Member of the European Materials Research Society
Professor of the Physics Department, Kaunas University of Technology (KTU), Republic of Lithuania

Keynote Speech Title:Optical properties of noble nanoparticle based structures
Abstract:Nanoparticles of noble metals demonstrate interesting properties of local enhancement of electromagnetic field, catalytic activity and many other unique properties finding multiple applications. Properties of such nanoparticles depend on their size distribution, mutual position and surrounding material. Now days often the goal is to use the nanoparticles as building blocks and assemble them into prescribed and complex structures in order to harvest their unique properties and realize them in novel nanoelectronic, biosensors and photonic devices.

In the current research we analyse bottom-up and top-bottom and approaches in the production of diverse nanoparticle based systems.

In the bottom-up approach we present the experimental results of template based ordering of nanoparticles by the capillary forces using our custom deposition setup. Deposition is done by confining and moving droplet with suspension of particles over the template where capillary forces drive particles to assemble on predefined trapping sites. This assembly approach offers high placement precision, scalability and much higher throughput compared to methods, like geometry-induced electrostatic trapping or optical tweezers. Holographic lithography and electron beam lithography following by the replication techniques have been employed to produce large area nanostructured templates. We report experimental results of dynamics of particle accumulation zone formation at a contact line (liquid–solid–vapor interface) and consequently induced deposition efficiency at different velocity and thermal regimes. Two types of patterns with different trapping sites density were used in order to assess influence of the pattern density and geometry on the deposition yield.

In the top-down approach we use different modes (direct current - DC and high ionization pulsed magnetron sputtering - HIPIMS) of reactive magnetron sputtering to deposit metallic nanoparticles in the DLC matrix. Such kind of nanocomposites can be further structured using laser ablation either reactive ion etching employing lithographically produced masks.

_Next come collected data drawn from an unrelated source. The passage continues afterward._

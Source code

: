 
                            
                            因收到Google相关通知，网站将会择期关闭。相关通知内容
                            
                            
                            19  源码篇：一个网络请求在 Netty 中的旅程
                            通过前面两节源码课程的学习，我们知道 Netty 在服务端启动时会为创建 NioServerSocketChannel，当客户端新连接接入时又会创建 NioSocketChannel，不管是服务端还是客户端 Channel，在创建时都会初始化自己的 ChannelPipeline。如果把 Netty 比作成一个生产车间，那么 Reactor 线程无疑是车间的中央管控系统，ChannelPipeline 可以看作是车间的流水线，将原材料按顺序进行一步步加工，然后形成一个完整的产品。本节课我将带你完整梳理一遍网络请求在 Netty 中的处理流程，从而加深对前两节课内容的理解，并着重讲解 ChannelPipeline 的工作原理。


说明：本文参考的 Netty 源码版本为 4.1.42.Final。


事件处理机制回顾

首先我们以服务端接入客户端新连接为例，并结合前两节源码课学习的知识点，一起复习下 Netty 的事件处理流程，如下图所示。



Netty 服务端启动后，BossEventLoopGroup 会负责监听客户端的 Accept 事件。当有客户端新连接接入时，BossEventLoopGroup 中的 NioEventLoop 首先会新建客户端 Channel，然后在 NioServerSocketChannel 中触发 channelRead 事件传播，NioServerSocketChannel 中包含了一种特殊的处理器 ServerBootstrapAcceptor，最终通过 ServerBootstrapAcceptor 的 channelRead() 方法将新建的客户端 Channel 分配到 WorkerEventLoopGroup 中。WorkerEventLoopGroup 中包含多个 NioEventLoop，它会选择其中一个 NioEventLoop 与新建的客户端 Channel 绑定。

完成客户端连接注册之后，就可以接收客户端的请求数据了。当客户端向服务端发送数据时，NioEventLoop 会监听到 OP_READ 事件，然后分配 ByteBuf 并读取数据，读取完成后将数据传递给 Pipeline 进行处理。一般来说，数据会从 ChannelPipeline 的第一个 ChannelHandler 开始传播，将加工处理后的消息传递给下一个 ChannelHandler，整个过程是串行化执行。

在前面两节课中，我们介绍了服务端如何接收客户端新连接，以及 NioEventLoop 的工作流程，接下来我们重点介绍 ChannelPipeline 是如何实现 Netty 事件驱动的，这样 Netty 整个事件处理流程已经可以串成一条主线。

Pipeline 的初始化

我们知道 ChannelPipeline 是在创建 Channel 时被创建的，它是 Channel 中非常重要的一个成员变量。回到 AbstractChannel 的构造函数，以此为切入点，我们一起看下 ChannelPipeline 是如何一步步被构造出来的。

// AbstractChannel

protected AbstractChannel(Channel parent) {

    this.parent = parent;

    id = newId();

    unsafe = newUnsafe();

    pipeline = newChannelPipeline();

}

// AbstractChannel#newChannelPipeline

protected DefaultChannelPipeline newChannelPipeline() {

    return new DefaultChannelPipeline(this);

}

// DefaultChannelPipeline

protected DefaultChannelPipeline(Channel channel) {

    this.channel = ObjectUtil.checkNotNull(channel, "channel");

Ultrafast relaxation processes in diamond like carbon (DLC) thin films with embedded Cu, Ag nanoparticles as well colloidal solutions of nanoparticles used in the capillary force assisted d deposition were investigated in detail employing a high sensitivity transient absorption spectrometer. Dependences of localized surface plasmon resonance (LSPR) relaxation dynamics on nanoparticle concentration/diameter as well as excitation wavelength and intensity, which was varied almost by two orders of magnitude, were studied. This approach enabled to study the excited LSPR electron-phonon relaxation also known as “hot” electron relaxation and to reveal a clear “hot” electron relaxation dynamics dependence on parameters of the nanoparticle systems.